The ground also shook over 200 miles north in Mexico City, where the earthquake knocked out power for 1.6 million residents. But there, a mysterious phenomenon flashed up above with pale blue lights igniting the skies.
Videos of flashing lights above both Mexico City and Acapulco were posted online, leaving many wondering what they were.
Luminous or electrical phenomena associated with earthquakes are called "earthquake lights".
"To set the record straight, I think that when scientists refer to earthquake lights, that's a reference to a natural phenomenon," said Austin Elliott, a research geologist at the USGS Earthquake Science Center in Moffett Field, California.
"They are fairly controversial in the sense that they haven't been reliably captured or necessarily even documented."
According to Elliott, earthquake lights (or EQLs) as natural phenomena have been reported for centuries, but have not been verified.
"That's why I think it's important to have extra caution when interpreting what we saw in Mexico City this week," said Elliott.
Naturally occurring earthquake lights remain elusive and controversial, with different theories being presented in an attempt to provide an explanation.

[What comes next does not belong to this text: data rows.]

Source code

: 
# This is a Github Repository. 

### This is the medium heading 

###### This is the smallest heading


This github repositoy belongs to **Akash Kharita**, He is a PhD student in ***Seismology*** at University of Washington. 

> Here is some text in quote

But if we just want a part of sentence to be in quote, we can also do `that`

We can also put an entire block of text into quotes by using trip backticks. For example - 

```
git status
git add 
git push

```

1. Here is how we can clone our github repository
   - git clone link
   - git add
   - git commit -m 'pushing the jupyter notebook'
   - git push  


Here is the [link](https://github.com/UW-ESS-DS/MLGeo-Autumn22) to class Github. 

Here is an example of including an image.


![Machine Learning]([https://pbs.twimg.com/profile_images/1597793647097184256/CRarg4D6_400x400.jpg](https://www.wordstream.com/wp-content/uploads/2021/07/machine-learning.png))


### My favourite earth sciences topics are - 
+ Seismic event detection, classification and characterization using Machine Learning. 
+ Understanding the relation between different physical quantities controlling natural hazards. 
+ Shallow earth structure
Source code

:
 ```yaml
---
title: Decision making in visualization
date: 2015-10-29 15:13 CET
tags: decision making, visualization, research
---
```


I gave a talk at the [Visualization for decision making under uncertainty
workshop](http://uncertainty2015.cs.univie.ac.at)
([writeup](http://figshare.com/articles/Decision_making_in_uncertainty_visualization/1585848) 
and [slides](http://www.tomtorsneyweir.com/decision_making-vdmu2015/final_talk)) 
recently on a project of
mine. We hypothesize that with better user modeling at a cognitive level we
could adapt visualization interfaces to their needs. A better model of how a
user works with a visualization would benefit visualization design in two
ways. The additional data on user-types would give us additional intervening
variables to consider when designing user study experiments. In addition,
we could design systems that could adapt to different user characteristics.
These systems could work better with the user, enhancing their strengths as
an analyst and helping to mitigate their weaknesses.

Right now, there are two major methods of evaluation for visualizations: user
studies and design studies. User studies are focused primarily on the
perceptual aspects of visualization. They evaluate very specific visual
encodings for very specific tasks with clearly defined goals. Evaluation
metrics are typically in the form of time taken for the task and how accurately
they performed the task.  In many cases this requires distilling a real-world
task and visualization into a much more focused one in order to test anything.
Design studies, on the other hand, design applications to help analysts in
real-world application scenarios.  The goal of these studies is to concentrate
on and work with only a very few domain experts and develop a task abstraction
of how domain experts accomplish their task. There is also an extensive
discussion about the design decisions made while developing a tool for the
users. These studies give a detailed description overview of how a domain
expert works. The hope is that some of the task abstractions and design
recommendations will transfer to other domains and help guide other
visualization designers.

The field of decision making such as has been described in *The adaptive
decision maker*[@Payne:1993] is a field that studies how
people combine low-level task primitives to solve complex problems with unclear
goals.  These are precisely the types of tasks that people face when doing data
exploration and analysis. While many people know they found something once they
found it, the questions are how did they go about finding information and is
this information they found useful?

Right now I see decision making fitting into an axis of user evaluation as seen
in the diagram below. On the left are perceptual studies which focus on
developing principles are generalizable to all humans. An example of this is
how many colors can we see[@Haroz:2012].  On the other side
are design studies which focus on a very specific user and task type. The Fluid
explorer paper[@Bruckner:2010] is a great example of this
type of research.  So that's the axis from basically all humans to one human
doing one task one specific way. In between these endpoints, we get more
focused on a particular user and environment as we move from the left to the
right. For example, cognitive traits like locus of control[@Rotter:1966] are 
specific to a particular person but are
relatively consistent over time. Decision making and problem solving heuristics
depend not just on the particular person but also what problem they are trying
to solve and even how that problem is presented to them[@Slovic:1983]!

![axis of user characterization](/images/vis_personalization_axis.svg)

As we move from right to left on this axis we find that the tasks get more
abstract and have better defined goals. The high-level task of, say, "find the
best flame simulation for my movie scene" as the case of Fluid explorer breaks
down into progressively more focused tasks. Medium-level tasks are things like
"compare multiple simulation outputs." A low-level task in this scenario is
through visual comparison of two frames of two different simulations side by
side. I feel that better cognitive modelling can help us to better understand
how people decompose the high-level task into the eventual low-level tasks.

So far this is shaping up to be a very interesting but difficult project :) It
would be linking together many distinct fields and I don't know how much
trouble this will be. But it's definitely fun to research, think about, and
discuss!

Some of those explanations say the cause of earthquake lights may lie beneath our feet. But according to Elliott, the answer might simply lie on the surface – out in the open and right in front of us.
From the ground-up
Some researchers have suggested hypotheses rooted in mineral physics to try to explain the causes of earthquake lights.

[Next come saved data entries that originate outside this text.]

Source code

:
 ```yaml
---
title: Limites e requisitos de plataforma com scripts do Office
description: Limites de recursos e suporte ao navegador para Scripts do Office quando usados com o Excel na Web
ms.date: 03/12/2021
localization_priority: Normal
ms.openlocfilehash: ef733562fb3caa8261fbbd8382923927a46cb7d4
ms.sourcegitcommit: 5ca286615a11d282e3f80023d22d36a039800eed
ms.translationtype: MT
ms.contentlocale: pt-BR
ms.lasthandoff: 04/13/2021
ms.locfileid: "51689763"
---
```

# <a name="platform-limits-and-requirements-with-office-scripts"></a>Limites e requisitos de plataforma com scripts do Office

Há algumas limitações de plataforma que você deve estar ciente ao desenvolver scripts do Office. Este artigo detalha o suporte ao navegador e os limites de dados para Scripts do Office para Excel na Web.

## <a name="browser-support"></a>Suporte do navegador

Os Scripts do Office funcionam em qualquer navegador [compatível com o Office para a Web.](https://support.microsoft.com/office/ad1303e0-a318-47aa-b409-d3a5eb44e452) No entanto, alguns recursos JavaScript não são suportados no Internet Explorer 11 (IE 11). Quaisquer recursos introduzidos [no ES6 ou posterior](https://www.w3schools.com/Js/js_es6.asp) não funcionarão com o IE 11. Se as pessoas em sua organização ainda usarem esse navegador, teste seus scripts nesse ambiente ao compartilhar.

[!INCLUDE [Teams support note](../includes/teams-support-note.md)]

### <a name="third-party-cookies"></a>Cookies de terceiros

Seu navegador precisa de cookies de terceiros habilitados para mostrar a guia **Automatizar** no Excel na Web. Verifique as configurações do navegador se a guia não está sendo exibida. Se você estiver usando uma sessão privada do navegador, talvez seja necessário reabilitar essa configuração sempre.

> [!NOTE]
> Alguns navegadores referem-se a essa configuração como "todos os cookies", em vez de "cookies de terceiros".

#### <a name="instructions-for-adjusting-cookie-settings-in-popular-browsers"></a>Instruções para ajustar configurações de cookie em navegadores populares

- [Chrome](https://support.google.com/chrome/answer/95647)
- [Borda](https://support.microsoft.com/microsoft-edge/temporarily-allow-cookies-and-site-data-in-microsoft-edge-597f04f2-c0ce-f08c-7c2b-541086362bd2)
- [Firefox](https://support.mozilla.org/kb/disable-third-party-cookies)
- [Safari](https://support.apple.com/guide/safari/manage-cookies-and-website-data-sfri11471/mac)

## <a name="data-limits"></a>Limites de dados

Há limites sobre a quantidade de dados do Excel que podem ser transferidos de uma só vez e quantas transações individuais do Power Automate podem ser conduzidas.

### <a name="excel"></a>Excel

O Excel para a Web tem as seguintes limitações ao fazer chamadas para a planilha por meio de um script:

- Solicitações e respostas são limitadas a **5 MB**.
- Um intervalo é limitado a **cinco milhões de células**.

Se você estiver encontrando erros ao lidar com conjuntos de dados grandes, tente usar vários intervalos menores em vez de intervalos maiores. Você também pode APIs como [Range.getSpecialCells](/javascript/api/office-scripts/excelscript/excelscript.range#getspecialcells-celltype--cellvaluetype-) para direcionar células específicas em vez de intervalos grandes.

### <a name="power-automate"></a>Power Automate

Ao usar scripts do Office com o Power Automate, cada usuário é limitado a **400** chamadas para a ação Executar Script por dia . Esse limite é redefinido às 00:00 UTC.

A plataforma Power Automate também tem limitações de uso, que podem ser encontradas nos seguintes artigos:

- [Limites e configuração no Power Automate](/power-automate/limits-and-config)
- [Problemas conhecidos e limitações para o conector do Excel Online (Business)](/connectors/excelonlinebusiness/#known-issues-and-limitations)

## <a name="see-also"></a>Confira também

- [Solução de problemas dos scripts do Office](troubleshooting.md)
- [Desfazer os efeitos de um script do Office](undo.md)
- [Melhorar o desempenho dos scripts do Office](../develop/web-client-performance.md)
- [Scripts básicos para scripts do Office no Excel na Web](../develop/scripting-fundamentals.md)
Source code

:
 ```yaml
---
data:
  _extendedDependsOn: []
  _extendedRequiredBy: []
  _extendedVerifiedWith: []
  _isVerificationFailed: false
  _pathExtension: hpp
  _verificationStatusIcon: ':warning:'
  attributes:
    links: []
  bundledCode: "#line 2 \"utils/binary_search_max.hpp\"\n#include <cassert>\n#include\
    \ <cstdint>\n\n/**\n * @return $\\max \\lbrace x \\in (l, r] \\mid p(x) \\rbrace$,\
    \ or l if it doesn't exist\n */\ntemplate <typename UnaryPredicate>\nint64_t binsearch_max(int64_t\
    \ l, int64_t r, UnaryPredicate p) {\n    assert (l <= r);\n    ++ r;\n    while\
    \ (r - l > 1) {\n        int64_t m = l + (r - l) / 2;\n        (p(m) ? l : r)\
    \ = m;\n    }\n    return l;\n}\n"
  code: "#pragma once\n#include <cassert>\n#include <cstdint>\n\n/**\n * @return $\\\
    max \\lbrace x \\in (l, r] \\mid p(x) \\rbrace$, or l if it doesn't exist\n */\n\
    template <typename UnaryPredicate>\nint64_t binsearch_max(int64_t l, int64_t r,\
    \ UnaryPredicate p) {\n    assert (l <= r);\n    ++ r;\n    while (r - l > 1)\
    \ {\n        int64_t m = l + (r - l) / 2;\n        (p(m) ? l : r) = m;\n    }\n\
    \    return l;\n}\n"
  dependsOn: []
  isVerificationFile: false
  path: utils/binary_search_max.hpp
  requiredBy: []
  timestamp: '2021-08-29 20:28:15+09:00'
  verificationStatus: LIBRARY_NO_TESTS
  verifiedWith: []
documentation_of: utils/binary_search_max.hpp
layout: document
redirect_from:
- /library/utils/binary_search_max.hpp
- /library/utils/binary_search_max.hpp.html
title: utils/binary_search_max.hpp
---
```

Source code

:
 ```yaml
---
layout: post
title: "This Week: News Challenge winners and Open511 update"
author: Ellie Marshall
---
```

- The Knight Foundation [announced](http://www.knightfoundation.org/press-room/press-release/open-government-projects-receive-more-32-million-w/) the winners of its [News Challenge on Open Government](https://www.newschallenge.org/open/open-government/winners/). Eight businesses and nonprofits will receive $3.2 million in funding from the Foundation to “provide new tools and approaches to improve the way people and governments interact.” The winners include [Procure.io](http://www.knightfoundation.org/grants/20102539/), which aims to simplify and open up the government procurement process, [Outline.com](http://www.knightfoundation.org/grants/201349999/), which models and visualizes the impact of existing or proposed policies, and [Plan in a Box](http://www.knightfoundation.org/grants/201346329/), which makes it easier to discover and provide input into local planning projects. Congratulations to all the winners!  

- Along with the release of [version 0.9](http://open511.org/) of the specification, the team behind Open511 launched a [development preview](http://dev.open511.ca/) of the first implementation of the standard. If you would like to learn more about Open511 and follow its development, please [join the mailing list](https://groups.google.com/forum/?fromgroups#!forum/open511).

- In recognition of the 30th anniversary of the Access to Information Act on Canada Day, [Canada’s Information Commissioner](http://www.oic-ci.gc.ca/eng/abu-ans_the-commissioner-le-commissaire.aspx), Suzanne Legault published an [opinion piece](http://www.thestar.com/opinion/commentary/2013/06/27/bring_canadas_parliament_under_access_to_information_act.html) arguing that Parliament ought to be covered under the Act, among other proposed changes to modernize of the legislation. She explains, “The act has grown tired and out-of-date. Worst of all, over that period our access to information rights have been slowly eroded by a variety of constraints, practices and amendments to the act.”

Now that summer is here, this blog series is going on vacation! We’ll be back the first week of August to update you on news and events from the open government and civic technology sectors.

A paper titled Prevalence of Earthquake Lights Associated with Rift Environments from 2014 suggests that earthquake lights may be caused by electrical charges created by the grinding of certain rocks.

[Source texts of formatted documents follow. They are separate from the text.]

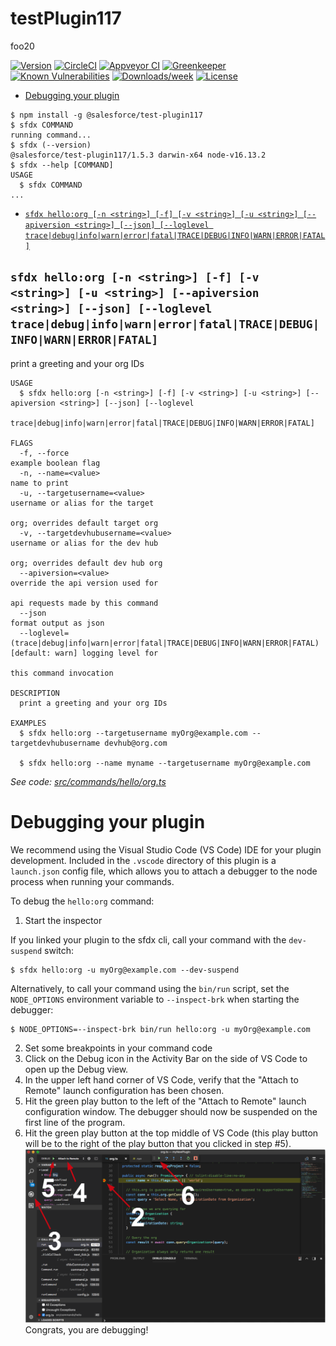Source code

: # testPlugin117

foo20

[![Version](https://img.shields.io/npm/v/testPlugin117.svg)](https://npmjs.org/package/testPlugin117)
[![CircleCI](https://circleci.com/gh/vmundra/testPlugin117/tree/master.svg?style=shield)](https://circleci.com/gh/vmundra/testPlugin117/tree/master)
[![Appveyor CI](https://ci.appveyor.com/api/projects/status/github/vmundra/testPlugin117?branch=master&svg=true)](https://ci.appveyor.com/project/heroku/testPlugin117/branch/master)
[![Greenkeeper](https://badges.greenkeeper.io/vmundra/testPlugin117.svg)](https://greenkeeper.io/)
[![Known Vulnerabilities](https://snyk.io/test/github/vmundra/testPlugin117/badge.svg)](https://snyk.io/test/github/vmundra/testPlugin117)
[![Downloads/week](https://img.shields.io/npm/dw/testPlugin117.svg)](https://npmjs.org/package/testPlugin117)
[![License](https://img.shields.io/npm/l/testPlugin117.svg)](https://github.com/vmundra/testPlugin117/blob/master/package.json)

<!-- toc -->

- [Debugging your plugin](#debugging-your-plugin)
  <!-- tocstop -->
  <!-- install -->
  <!-- usage -->

```sh-session
$ npm install -g @salesforce/test-plugin117
$ sfdx COMMAND
running command...
$ sfdx (--version)
@salesforce/test-plugin117/1.5.3 darwin-x64 node-v16.13.2
$ sfdx --help [COMMAND]
USAGE
  $ sfdx COMMAND
...
```

<!-- usagestop -->
<!-- commands -->

- [`sfdx hello:org [-n <string>] [-f] [-v <string>] [-u <string>] [--apiversion <string>] [--json] [--loglevel trace|debug|info|warn|error|fatal|TRACE|DEBUG|INFO|WARN|ERROR|FATAL]`](#sfdx-helloorg--n-string--f--v-string--u-string---apiversion-string---json---loglevel-tracedebuginfowarnerrorfataltracedebuginfowarnerrorfatal)

## `sfdx hello:org [-n <string>] [-f] [-v <string>] [-u <string>] [--apiversion <string>] [--json] [--loglevel trace|debug|info|warn|error|fatal|TRACE|DEBUG|INFO|WARN|ERROR|FATAL]`

print a greeting and your org IDs

```
USAGE
  $ sfdx hello:org [-n <string>] [-f] [-v <string>] [-u <string>] [--apiversion <string>] [--json] [--loglevel
    trace|debug|info|warn|error|fatal|TRACE|DEBUG|INFO|WARN|ERROR|FATAL]

FLAGS
  -f, --force                                                                       example boolean flag
  -n, --name=<value>                                                                name to print
  -u, --targetusername=<value>                                                      username or alias for the target
                                                                                    org; overrides default target org
  -v, --targetdevhubusername=<value>                                                username or alias for the dev hub
                                                                                    org; overrides default dev hub org
  --apiversion=<value>                                                              override the api version used for
                                                                                    api requests made by this command
  --json                                                                            format output as json
  --loglevel=(trace|debug|info|warn|error|fatal|TRACE|DEBUG|INFO|WARN|ERROR|FATAL)  [default: warn] logging level for
                                                                                    this command invocation

DESCRIPTION
  print a greeting and your org IDs

EXAMPLES
  $ sfdx hello:org --targetusername myOrg@example.com --targetdevhubusername devhub@org.com

  $ sfdx hello:org --name myname --targetusername myOrg@example.com
```

_See code: [src/commands/hello/org.ts](https://github.com/vmundra/testPlugin117/blob/v1.5.3/src/commands/hello/org.ts)_

<!-- commandsstop -->
<!-- debugging-your-plugin -->

# Debugging your plugin

We recommend using the Visual Studio Code (VS Code) IDE for your plugin development. Included in the `.vscode` directory of this plugin is a `launch.json` config file, which allows you to attach a debugger to the node process when running your commands.

To debug the `hello:org` command:

1. Start the inspector

If you linked your plugin to the sfdx cli, call your command with the `dev-suspend` switch:

```sh-session
$ sfdx hello:org -u myOrg@example.com --dev-suspend
```

Alternatively, to call your command using the `bin/run` script, set the `NODE_OPTIONS` environment variable to `--inspect-brk` when starting the debugger:

```sh-session
$ NODE_OPTIONS=--inspect-brk bin/run hello:org -u myOrg@example.com
```

2. Set some breakpoints in your command code
3. Click on the Debug icon in the Activity Bar on the side of VS Code to open up the Debug view.
4. In the upper left hand corner of VS Code, verify that the "Attach to Remote" launch configuration has been chosen.
5. Hit the green play button to the left of the "Attach to Remote" launch configuration window. The debugger should now be suspended on the first line of the program.
6. Hit the green play button at the top middle of VS Code (this play button will be to the right of the play button that you clicked in step #5).
   <br><img src=".images/vscodeScreenshot.png" width="480" height="278"><br>
   Congrats, you are debugging!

Rocks undergo a tremendous amount of stress during an earthquake, and research suggests that it is this stress – coming from rocks stretching and crushing against each other – that generates electricity.
According to Friedemann Freund of NASA’s Ames Research Center, who was a researcher on the paper, earthquake lights can rise up to 656 feet (200 m) in the air — higher than two Statues of Liberty stacked on top of each other.
Similarly, another theory suggests that earthquake lights are caused by chemical bonds in the rocks being broken while the rocks are under stress.
Called "triboluminescence", this phenomenon in earthquakes largely involves quartz, which is commonly found in the Earth’s crust. When quartz crystals become squeezed, the bonds within them break, thereby generating electricity and light.
The right voltage
According to Elliott, the lights that shined during Mexico City's earthquakes this week were not the result of rocks undergoing stress. Rather, they were produced by power grid disruptions and explosions that were caused by the earthquake.
"Arcs happen, transformers explode. That's a common phenomenon when power lines hit each other, whether that's in strong wind, whether that's because they're being swung around by ground motions," said Elliott.
This luminous activity then appeared to be magnified due to the cloudy and rainy weather conditions that night.
"It really looked like the sky was just lighting up everywhere," said Elliot. "But that's because all these power flashes going on all over the city were bouncing off these low clouds."
The disruption of power grids during earthquakes is nothing new, and neither are the flashing lights that accompany the disruptions. But as far as naturally occurring earthquake lights go, the jury is still out.
"The controversy around it stems from how difficult it is to document, and most people will remain skeptical until it's very widely seen," said Elliott.
"That's why it's important to clarify that what we're seeing in Mexico City has a much more mundane explanation. And if there were evidence of earthquake lights in those videos, it would require much more rigorous study and investigation."